Rubiales tried to dismiss the criticism as that of overactive feminists, but that proved to be a fatal decision. He’s since been suspended from the Spanish Football Federation and facing an investigation by prosecutors for sexual aggression. From the government to the other officials and representatives within Spanish soccer, the consensus position is for Rubiales to resign, which he has yet to do (via NYT):
Spanish prosecutors said on Monday that they had opened an investigation into whether Luis Rubiales, the president of the country’s soccer federation, could be charged with committing an act of sexual aggression after he kissed one of the female team’s players on the lips when they won the World Cup this month.

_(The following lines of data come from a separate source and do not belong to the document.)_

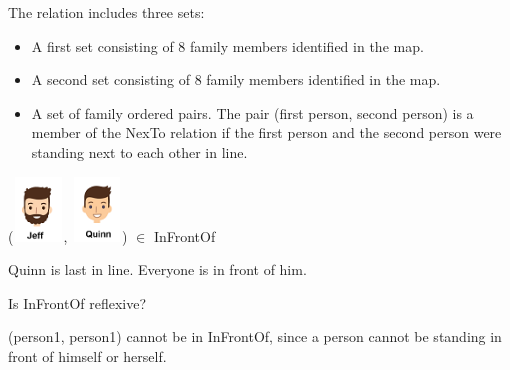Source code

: \documentclass{ximera}
\begin{document}
\begin{exercise}

  \begin{definition}
  The  relation includes three sets:
    \begin{itemize}
    \item A first set consisting of 8 family members identified in the map.
    \item A second set consisting of 8 family members identified in the map.
    \item A set of family ordered pairs. The pair (first person, second person) is a member of the NexTo relation if the first person and the second person were standing next to each other in line.
    \end{itemize}
  \end{definition}


 ({\includegraphics[width=50px,height=65px]{pics/people/jeff.png}}, {\includegraphics[width=50px,height=65px]{pics/people/quinn.png}}) $\in$ InFrontOf 

  \begin{multipleChoice}
  \end{multipleChoice}
  \begin{feedback}
Quinn is last in line. Everyone is in front of him.
  \end{feedback}
\end{exercise}



\begin{exercise}
Is InFrontOf reflexive?

  \begin{multipleChoice}
  \end{multipleChoice}
  \begin{feedback}
  (person1, person1) cannot be in InFrontOf, since a person cannot be standing in front of himself or herself.
  \end{feedback}
\end{exercise}
\end{document}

Then late Monday night, after nearly six hours of intense discussions at an emergency meeting, the Spanish soccer federation issued a statement requesting that Mr. Rubiales “immediately present his resignation as president of the Royal Spanish Football Federation,” citing “the latest events and the unacceptable behaviors that have seriously damaged the image of Spanish football.”
Mr. Rubiales, 46, was shown on video after the World Cup final in Sydney on Aug. 20 kissing one of the team’s star players, Jennifer Hermoso. Although he apologized the day after, he took a defiant stand later in the week, saying Ms. Hermoso had lifted him off his feet and “moved me close to her body.” He has accused his critics of “false feminism,” saying he was the victim of “social assassination” and insisting that Ms. Hermoso had initiated the exchange.
Ms. Hermoso countered in a statement, “At no time did I consent to the kiss that he gave me.”
Opposition has steadily grown in response to Mr. Rubiales’s conduct and his strident defense of it, and the group he heads, known formally as Royal Spanish Football Federation, had found itself under increasing pressure to take action.
Megan Rapinoe also commented on this incident, saying the incident was a display of extreme misogyny. Rapinoe commenting on anything is usually poison. On this, I’ll take a more neutral position. Let the Spanish figure this out.